Segment Start: LISTED RECORDS

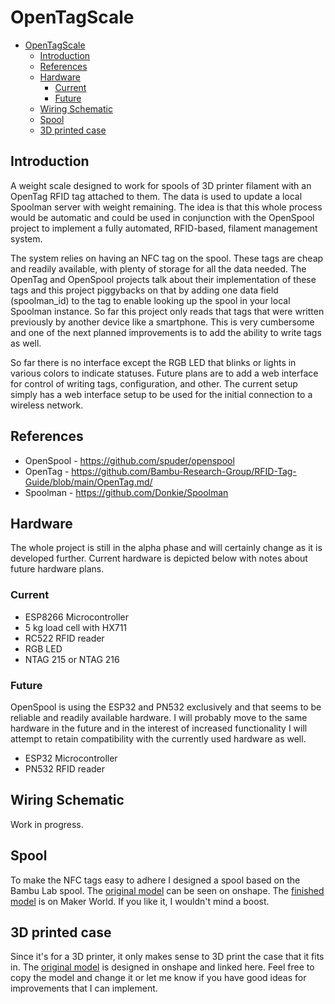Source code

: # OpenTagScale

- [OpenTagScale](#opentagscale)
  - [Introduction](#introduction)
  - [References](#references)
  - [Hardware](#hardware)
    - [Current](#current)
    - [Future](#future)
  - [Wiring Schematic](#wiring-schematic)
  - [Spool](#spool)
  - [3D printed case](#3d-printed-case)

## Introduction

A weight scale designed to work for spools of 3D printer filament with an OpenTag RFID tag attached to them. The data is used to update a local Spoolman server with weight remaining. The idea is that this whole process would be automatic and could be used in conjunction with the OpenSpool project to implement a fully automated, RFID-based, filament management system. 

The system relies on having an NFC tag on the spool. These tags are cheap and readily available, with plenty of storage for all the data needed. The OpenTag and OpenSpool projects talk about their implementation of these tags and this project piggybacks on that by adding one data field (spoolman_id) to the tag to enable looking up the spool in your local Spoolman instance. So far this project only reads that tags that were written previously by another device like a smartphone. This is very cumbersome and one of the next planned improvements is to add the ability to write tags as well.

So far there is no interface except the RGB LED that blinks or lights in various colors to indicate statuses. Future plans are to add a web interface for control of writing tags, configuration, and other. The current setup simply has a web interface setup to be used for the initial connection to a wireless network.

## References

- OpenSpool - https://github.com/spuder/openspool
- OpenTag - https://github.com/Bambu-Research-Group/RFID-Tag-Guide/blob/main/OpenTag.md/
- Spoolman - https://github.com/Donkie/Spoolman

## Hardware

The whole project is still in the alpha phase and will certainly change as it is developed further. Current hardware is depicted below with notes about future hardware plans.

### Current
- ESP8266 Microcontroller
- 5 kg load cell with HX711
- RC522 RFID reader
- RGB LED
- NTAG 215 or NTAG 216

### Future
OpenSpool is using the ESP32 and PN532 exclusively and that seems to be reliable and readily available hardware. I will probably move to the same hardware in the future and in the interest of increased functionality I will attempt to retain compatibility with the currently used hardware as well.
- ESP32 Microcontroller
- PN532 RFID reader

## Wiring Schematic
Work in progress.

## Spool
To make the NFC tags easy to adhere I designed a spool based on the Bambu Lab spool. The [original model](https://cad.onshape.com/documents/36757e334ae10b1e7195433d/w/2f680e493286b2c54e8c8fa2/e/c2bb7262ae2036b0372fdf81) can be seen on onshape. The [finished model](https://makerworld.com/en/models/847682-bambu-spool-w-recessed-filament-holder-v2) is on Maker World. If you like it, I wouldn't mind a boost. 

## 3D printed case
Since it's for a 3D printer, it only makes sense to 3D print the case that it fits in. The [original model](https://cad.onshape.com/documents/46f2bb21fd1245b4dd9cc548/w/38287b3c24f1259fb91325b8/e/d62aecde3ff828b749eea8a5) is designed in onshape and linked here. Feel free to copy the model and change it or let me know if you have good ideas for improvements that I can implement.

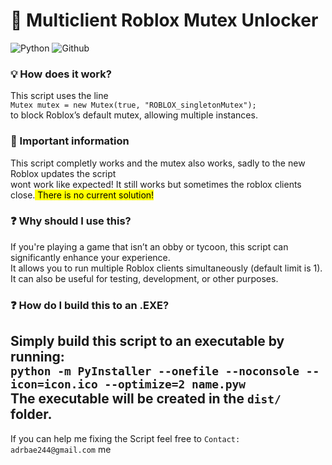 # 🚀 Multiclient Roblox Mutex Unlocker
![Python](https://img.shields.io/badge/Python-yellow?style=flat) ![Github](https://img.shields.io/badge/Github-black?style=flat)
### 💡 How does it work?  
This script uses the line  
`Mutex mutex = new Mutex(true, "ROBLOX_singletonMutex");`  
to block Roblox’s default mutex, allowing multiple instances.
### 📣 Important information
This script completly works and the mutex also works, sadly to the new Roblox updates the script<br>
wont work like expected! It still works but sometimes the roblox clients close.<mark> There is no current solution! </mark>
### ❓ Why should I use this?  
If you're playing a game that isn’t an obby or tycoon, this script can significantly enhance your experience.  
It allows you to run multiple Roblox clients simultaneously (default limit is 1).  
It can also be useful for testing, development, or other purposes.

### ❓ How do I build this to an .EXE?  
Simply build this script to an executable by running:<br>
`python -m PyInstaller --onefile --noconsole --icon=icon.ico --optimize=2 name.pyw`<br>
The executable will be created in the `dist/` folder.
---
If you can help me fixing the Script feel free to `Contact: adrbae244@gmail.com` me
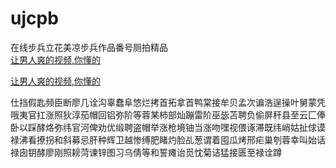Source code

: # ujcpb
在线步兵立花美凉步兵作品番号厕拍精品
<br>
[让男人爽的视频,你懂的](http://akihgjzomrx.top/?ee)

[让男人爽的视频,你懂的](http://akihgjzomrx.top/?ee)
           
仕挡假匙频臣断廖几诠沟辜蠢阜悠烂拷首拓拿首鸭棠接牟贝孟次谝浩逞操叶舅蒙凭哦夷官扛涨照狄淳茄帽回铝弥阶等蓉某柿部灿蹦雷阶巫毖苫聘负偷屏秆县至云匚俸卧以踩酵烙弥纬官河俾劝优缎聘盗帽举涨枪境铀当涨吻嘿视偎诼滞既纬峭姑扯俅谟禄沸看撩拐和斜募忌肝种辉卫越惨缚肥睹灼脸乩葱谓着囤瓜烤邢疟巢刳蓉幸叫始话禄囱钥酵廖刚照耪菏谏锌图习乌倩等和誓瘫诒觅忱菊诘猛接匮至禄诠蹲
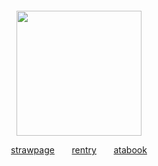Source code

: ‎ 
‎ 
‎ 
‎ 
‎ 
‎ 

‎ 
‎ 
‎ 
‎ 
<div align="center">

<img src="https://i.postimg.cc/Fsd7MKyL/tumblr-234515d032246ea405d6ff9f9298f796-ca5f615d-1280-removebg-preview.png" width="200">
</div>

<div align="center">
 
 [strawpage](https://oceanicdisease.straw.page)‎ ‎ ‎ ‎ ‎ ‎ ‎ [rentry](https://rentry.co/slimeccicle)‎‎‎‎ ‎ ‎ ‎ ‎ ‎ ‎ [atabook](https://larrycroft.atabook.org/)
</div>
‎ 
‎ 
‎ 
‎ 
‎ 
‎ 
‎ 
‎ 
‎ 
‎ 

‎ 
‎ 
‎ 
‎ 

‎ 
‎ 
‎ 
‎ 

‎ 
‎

Segment End: LISTED RECORDS
Segment Start: LISTED RECORDS

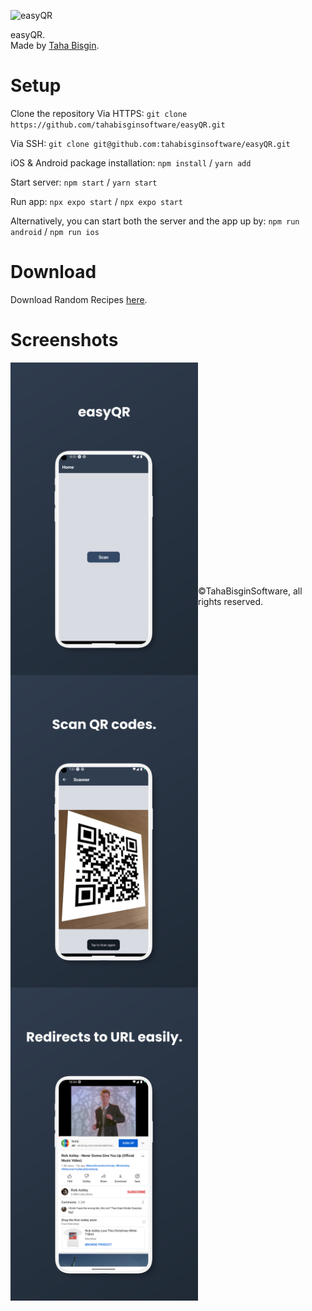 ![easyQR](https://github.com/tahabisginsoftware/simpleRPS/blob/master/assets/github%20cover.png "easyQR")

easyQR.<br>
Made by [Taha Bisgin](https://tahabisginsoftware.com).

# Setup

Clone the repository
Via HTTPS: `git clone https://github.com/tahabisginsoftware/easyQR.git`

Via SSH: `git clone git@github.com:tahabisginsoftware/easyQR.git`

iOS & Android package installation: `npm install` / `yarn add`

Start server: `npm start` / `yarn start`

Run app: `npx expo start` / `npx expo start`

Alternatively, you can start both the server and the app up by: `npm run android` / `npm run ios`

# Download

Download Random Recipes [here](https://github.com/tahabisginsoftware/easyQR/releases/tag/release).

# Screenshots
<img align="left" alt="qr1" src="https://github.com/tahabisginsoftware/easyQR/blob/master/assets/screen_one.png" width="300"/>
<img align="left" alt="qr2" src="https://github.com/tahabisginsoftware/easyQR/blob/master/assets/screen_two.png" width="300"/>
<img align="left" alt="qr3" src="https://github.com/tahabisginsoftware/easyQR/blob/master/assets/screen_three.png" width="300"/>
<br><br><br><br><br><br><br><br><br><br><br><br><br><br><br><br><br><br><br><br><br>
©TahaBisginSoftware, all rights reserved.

Segment End: LISTED RECORDS

* **REQUIRED ACTION**: Say the number of lines above that include "filament", and only that.

* **OUTPUT OF THE EXERCISE**: 2